Entries taken from a collection:
▼▼▼

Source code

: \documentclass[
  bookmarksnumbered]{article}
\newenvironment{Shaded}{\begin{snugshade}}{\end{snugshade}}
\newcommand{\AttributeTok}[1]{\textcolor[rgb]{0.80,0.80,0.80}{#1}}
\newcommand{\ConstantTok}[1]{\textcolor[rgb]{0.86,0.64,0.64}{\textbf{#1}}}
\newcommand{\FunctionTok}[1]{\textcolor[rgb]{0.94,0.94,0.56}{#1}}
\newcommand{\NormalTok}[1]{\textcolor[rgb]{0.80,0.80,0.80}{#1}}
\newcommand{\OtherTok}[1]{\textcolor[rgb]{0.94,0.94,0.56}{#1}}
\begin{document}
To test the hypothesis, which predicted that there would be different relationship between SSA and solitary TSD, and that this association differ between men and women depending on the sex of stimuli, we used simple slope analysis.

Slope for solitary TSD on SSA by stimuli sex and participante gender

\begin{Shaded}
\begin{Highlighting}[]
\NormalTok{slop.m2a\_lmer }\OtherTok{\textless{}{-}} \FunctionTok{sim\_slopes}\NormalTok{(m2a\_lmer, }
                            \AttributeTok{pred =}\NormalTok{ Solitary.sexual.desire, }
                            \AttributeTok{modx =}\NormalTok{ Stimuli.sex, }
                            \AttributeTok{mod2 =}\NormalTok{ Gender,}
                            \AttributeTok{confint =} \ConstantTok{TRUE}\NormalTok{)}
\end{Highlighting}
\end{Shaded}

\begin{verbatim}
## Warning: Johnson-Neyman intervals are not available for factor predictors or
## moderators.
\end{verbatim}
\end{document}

▲▲▲

Required action: Search the data above for lines holding "Highlighting" and copy each of them.

Answer to this task:
\begin{Highlighting}[]
\end{Highlighting}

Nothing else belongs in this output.